Thursday 19 May 2011

Carbohydrate Loading

Yesterday I did about 3-4 miles, again easy with a few 10 second strides involved but nothing strenuous. That done means except for Sat mornings little stride out thats it now before the 50 mile. Scary. I am now a little nervous, thus a little excited it's still unlike any feeling I've had doing any other run. Not like preparing for a 10k anywey!

I've pretty much got all my kit ready, tomorrow I'll gather them all together and maybe I'll try and get a first picture of all the kit and supplies up on the blog.

With that done it's left today and tomorrow for a Carbohydrate load. Usually I just eat lots. I've tried a few different methods from the carb cut at the start of the week which is suppose to completely empty the body of most of it's glycogen (sugar) stores which is suppose to mean you can eat even more when you come to the load at the end of the week. I found this to work but I don't like the idea of cutting early in the week of say a marathon which leaves you low on energy the week when you really want to feel good. It doesn't seem logical, but then like most things it works for some not for others. I've tried Carb loading for a whole week - I didn't like this, too much food, and too long feeling sluggish.
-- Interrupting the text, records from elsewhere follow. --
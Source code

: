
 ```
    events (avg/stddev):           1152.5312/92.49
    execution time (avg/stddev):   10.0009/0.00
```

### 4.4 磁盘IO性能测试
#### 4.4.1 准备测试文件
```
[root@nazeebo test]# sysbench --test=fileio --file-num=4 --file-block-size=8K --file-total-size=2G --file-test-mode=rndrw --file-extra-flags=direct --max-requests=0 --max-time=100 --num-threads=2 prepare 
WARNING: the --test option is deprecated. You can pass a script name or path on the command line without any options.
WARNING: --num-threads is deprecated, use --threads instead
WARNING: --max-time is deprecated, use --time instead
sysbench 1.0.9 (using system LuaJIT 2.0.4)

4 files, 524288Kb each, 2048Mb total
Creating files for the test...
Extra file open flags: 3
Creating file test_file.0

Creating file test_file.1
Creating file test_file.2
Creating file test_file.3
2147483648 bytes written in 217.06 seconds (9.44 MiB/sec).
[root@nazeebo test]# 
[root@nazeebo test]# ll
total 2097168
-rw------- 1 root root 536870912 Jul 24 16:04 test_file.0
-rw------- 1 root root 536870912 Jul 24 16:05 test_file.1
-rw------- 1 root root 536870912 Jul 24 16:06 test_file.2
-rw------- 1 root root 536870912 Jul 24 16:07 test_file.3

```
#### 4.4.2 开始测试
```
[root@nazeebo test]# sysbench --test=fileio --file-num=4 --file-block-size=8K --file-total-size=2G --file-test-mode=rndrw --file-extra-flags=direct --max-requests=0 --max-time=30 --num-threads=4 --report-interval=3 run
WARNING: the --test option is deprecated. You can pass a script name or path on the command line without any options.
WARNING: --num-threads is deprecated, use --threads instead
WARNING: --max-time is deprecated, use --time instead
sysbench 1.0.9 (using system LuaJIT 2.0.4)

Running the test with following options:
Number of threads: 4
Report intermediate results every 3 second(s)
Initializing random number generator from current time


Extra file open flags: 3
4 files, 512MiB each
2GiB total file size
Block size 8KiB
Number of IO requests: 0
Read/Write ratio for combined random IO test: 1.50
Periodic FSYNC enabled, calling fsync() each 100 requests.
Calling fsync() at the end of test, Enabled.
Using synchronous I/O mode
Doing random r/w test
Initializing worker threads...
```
Another method I've tried is leaving the load until the day beforean event then eating an huge amount, again this was not nice as it left my stomach all over the place the morning of the run. I tried this one in this years London marathon - what an error, it certainly made me slower! My grudge with the marathon continues, I know there's a fast one in me somewhere. I've even tried loading on lots of junk food in the past which gives you a serious sugar rush but again left my stomach rumbling. Sometimes though I do think there is a place for eating a little junk when loading. A dessert or choc bar does good to up your calories without eating as much but I tend to just top up with say a choc bar if I have to. First choice is good quality food. The final method I've tried which is the best for me by far and is what I'm doing this time is eating normally until Wednesday. Thursday and Friday aiming for about 800g of carbs then Saturday eating a little less so that come Sunday I'm not over full and hopefully full of energy and eager to start. I don't usually keep a strict track but today as I have the day off and wanted to update the blog on the nutrition side I have. So todays nutrition (overly specific is below).
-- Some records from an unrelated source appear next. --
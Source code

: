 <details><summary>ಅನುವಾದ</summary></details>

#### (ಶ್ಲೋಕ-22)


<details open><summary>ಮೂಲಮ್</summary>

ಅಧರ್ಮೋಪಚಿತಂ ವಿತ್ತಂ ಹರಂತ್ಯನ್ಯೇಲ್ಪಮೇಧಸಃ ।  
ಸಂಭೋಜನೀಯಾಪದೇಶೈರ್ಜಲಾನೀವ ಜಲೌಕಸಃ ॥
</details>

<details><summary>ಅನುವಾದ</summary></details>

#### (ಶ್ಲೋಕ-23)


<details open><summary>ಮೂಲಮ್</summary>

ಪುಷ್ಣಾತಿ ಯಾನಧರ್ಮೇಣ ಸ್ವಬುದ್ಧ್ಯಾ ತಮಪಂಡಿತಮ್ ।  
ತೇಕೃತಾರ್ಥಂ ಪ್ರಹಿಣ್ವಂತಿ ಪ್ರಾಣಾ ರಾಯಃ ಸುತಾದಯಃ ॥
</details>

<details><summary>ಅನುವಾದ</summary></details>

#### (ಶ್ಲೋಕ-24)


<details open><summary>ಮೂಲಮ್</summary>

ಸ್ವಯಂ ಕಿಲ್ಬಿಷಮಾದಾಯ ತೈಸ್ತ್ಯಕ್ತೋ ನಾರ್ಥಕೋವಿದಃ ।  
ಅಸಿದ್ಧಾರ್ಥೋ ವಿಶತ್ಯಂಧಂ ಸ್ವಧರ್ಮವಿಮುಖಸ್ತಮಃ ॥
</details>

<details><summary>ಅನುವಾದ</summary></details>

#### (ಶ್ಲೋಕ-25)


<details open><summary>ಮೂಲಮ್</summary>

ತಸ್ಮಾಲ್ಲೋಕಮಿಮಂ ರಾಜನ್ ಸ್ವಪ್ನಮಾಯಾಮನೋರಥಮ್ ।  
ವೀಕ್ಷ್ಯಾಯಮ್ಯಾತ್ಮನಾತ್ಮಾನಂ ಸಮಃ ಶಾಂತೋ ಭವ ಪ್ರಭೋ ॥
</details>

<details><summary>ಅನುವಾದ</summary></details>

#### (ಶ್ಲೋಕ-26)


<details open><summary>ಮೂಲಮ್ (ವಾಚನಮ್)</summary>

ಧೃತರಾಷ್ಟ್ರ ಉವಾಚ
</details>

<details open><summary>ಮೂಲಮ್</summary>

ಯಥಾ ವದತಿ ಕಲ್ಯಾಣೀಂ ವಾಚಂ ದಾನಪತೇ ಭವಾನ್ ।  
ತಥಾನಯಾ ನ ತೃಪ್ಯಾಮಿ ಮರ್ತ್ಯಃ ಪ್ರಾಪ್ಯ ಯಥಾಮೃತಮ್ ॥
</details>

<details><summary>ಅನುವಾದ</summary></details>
Todays nutrition (This is approximate intake, just going off labels)

Breakfast - 50g oats, 200ml skim milk, banana, berries
Carbs - 65g Protein - 13g Fat - 5g

Mid morning - Banana, 2 x Wholemeal pittas with a little marmite
Carbs - 70g Protein - 14g Fat - 2-3g

Lunch - 200g Sweet potato, 100g Turkey, Veg (broccoli, carrot, cabbage, long peas)
Carbs - 80g Protein - 30 - 35g Fat - 2-3g

2pm - 2 x Wholemeal pittas with a little marmite, apple
Carbs - 60g Protein - 14 Fat - 2-3g

3pm - 125g Dried apricots
Carbs - 70g Protein - 2-3 Fat - 1-2

4pm - 2 x Wholemeal pittas with a little marmite
Carbs -50 - 55g Protein - 14 Fat - 2

So far I'm not near 800g and with the huge cut in exercise I'm pretty full. Thats about 400g and if I'm being more keen the fats are a touch low so tomorrow I'm going to maybe swap marmite for peanut butter which will up the fat intake but keep a good intake of mono and poly unsaturated fats. As well as this I've got oily fish planned for both days so it's not too bad in my opinion. I use marmite at times just to increase the B vitamins in my diet, especially pre race as with out going to scientific it increases red blood cell production, helps break down the energy from the food I eat as well as help regulate blood sugar levels and keep nervous and digestive system healthy.

Food I have planned this evening to up the intake is rice pudding which per tin has about 75g, another veg based dinner with salmon but I'll maybe try and get 2 sweet potatos which will add approx an extra 40g from my lunch. With that I'll be nearing about 600g which is a bit below my target. I'll top up with a bowl a couple bowls of cereal which may get me to about 700g. That will do for me then unless I have a couple choc biscuits with a cuppa. All in all thats definitely good enough for me. I'm happy with the fact it's been all fairly healthy to.

I'll repeat this tomorrow to then I should be good to go.